Basic info for the day
- The last highlight of the tour comes on this last full day of the tour - a trip by cable-car and cogwheel train up to the 3'454m (11’333ft) Jungfraujoch complex, completed in 1912, built inside and on the saddle between the Mönch and Jungfrau peaks.
- Europe's largest glacier, the Aletsch glacier, spreads out below you, surrounded by mountains, snow, and ice as far as you can see, allowing you to get some last photos of snow-covered Alpine vistas.
- Afterwards return to the Eigergletscher railway stop for our “final day” group lunch at a restaurant with magnificent views of (what remains of) the Eiger glacier.

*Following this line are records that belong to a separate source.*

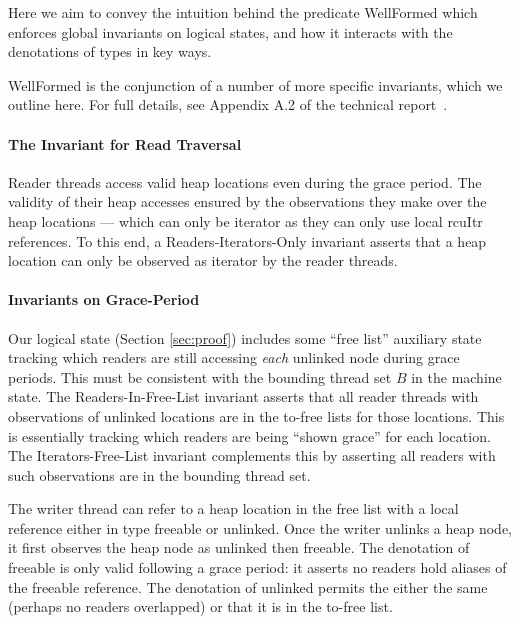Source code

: \label{sec:lemmas} Here we aim to convey the intuition behind the predicate \textsf{WellFormed} which enforces global invariants on logical states, and how it interacts with the denotations of types in key ways.

\textsf{WellFormed} is the conjunction of a number of more specific invariants, which we outline here.
For full details, see Appendix A.2 of the technical report~\cite{isotek}.

\paragraph{The Invariant for Read Traversal} Reader threads access valid heap locations even during the grace period. The validity of their heap accesses ensured by the observations they make over the heap locations --- which can only be \textsf{iterator} as they can only use local \textsf{rcuItr} references. To this end, a \textsf{Readers-Iterators-Only} invariant asserts that a heap location can only be observed as \textsf{iterator} by the reader threads.
\paragraph{Invariants on Grace-Period}
Our logical state (Section \ref{sec:proof}) includes some ``free list'' auxiliary state tracking which readers are still accessing \emph{each} unlinked node during grace periods. This must be consistent with the bounding thread set $B$ in the machine state.
The \textsf{Readers-In-Free-List} invariant 
asserts that all reader threads with observations of unlinked locations are in the to-free lists for those locations.
This is essentially tracking which readers are being ``shown grace'' for each location.
The \textsf{Iterators-Free-List} invariant complements this by asserting all readers with such observations are in the bounding thread set.

The writer thread can refer to a heap location in the free list with a local reference either in type \textsf{freeable} or \textsf{unlinked}. Once the writer unlinks a heap node, it first observes the heap node as \textsf{unlinked} then \textsf{freeable}. The denotation of \textsf{freeable} is only valid following a grace period: it asserts no readers hold aliases of the \textsf{freeable} reference. The denotation of \textsf{unlinked} permits the either the same (perhaps no readers overlapped) 
or that it is in the to-free list.
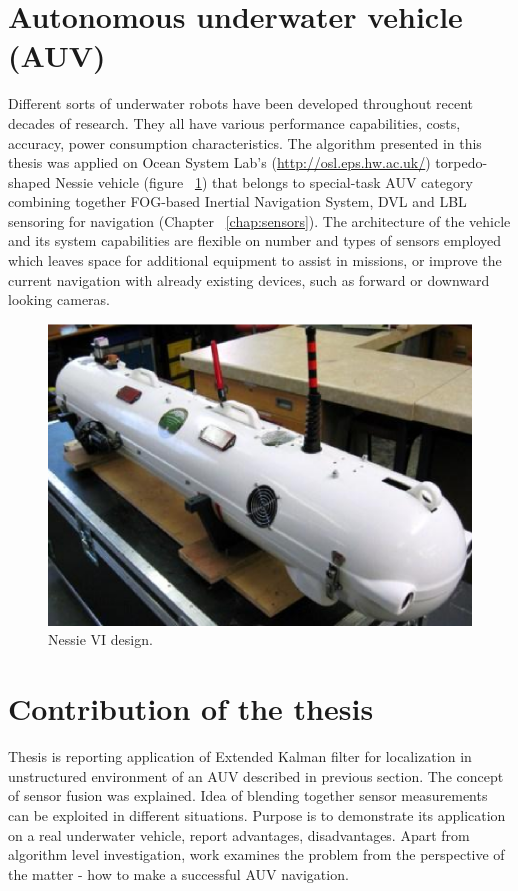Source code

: \section{Autonomous underwater vehicle (AUV)}
Different sorts of underwater robots have been developed throughout recent decades of research. They all have various performance capabilities, costs, accuracy, power consumption characteristics. The algorithm presented in this thesis was applied on Ocean System Lab's (\url{http://osl.eps.hw.ac.uk/}) torpedo-shaped Nessie vehicle (figure ~\ref{fig:nessie6}) that belongs to special-task AUV category combining together FOG-based Inertial Navigation System, DVL and LBL sensoring for navigation (Chapter ~\ref{chap:sensors}). The architecture of the vehicle and its system capabilities are flexible on number and types of sensors employed which leaves space for additional equipment to assist in missions, or improve the current navigation with already existing devices, such as forward or downward looking cameras. 
\begin{figure}%
\centering
\includegraphics[width=0.5\linewidth]{intro/fig/nessie6.eps}
\caption{Nessie VI design.}
\label{fig:nessie6}
\end{figure} 

\section{Contribution of the thesis}
Thesis is reporting application of Extended Kalman filter for localization in unstructured environment of an AUV described in previous section. The concept of sensor fusion was explained. Idea of blending together sensor measurements can be exploited in different situations. Purpose is to demonstrate its application on a real underwater vehicle, report advantages, disadvantages. Apart from algorithm level investigation, work examines the problem from the perspective of the matter - how to make a successful AUV navigation. 
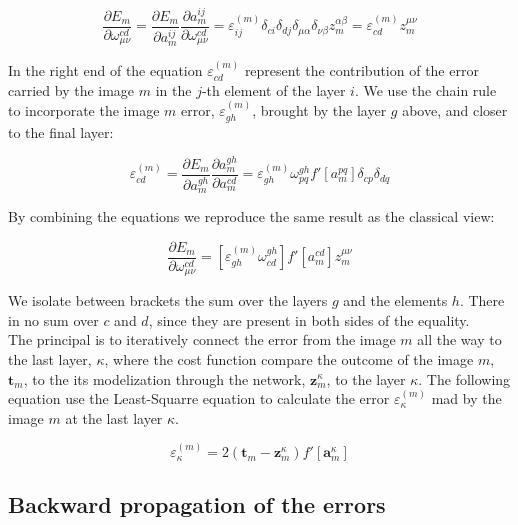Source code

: \documentclass[final, paper=letter,5p,times,twocolumn]{elsarticle}
\begin{document}
\begin{equation}
\frac{\partial E_{m}}{\partial \omega_{\mu \nu}^{cd}} = \frac{\partial E_{m}}{\partial a_{m}^{ij}}\frac{\partial a_{m}^{ij}}{\partial \omega_{\mu \nu}^{cd}} = \varepsilon_{ij}^{(m)}\delta_{ci}\delta_{dj}\delta_{\mu \alpha}\delta_{\nu \beta}z_{m}^{\alpha \beta}  = \varepsilon_{cd}^{(m)}z_{m}^{\mu \nu} 
\end{equation}

In the right end of the equation $\varepsilon_{cd}^{(m)}$ represent the contribution of the error carried by the image $m$ in the $j$-th element of the layer $i$. We use the chain rule to incorporate the image $m$ error, $\varepsilon_{gh}^{(m)}$, brought by the layer $g$ above, and closer to the final layer:

\begin{equation}
\varepsilon_{cd}^{(m)} = \frac{\partial E_{m}}{\partial a_{m}^{gh}}\frac{\partial a_{m}^{gh}}{\partial a_{m}^{cd}} = \varepsilon_{gh}^{(m)} \omega_{pq}^{gh} f'[a_{m}^{pq}] \delta_{cp} \delta_{dq}
\end{equation}

By combining the equations we reproduce the same result as the classical view:

\begin{equation}
\frac{\partial E_{m}}{\partial \omega_{\mu \nu}^{cd}} = \left[ \varepsilon_{gh}^{(m)} \omega_{cd}^{gh} \right] f'[a_{m}^{cd}]  z_{m}^{\mu \nu} 
\end{equation}

We isolate between brackets the sum over the layers $g$ and the elements $h$. There in no sum over $c$ and $d$, since they are present in both sides of the equality. \\
The principal is to iteratively connect the error from the image $m$ all the way to the last layer, $\kappa$, where the cost function compare the outcome of the image $m$, $\bm{t}_{m}$, to the its modelization through the network, $\bm{z}_{m}^{\kappa}$, to the layer $\kappa$. The following equation use the Least-Squarre equation to calculate the error $\varepsilon_{\kappa}^{(m)}$ mad by the image $m$ at the last layer $\kappa$.

\begin{equation}
\varepsilon_{\kappa}^{(m)} = 2\left( \bm{t}_{m} - \bm{z}_{m}^{\kappa}\right)f'[\bm{a}_{m}^{\kappa}]
\end{equation}

\subsection{Backward propagation of the errors}
\end{document}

After lunch return to Zürich airport via Lauterbrunnen and Bern.
The Jungfrau Cogwheel Railway
The tracks were laid in stages between 1899 and 1912 up to the highest railway station in Europe at 3'454 m (11','333 ft); that record still stands today.
The line runs for 9 kms (5.6 mi) from Kleine Scheidegg, 6,5 kms (4 mi) of which is in a tunnel inside the Eiger to the saddle between the Jungfrau and Mönch peaks. It took 16 years to build (twice as long as estimated), and cost SFr 15 million, (more than double the original budget).
The railway was the brainchild of Swiss textile industrialist Adolf Guyer-Zeller (1839-1899). He got the inspiration to build the Jungfrau railway and tunnel while on holiday in nearby Mürren, sketching a plan in his notebook in August 1893. A man of action, he applied for the concession to build the railway just 4 months later.
The Jungfrau Railway was conceived in the midst of a tourist railway craze. Guyer-Zeller was motivated by the immense financial success of other tourist railway lines near Lucerne that brought immediate high returns on investment.
Not everyone agreed that laying railtracks and blasting tunnels in the Alps for tourists was a worthwhile pursuit. In 1912 the Swiss League for the Defence of Natural Beauty and the Swiss Heritage Society petitioned the government "to put a stop to this destructive folly and save for our descendants what remains of our heritage of beauty”
The mountain railway building boom was killed by the First World War, after which new kinds of clientele had to be found - a process still ongoing to this day.
Lauberhorn Downhill Ski Race, Wengen
In mid-January, most of Switzerland comes to a halt to watch the Lauberhorn Downhill Ski race broadcast live on TV. The Lauberhorn course above Wengen is the longest World Cup downhill run in the world. It takes about 2½ mins for a top skier to race down from the start at 2'315 m above sea level to the finish at 1'287 m, an altitude difference of 1'028 metres over the 4,5 km long course.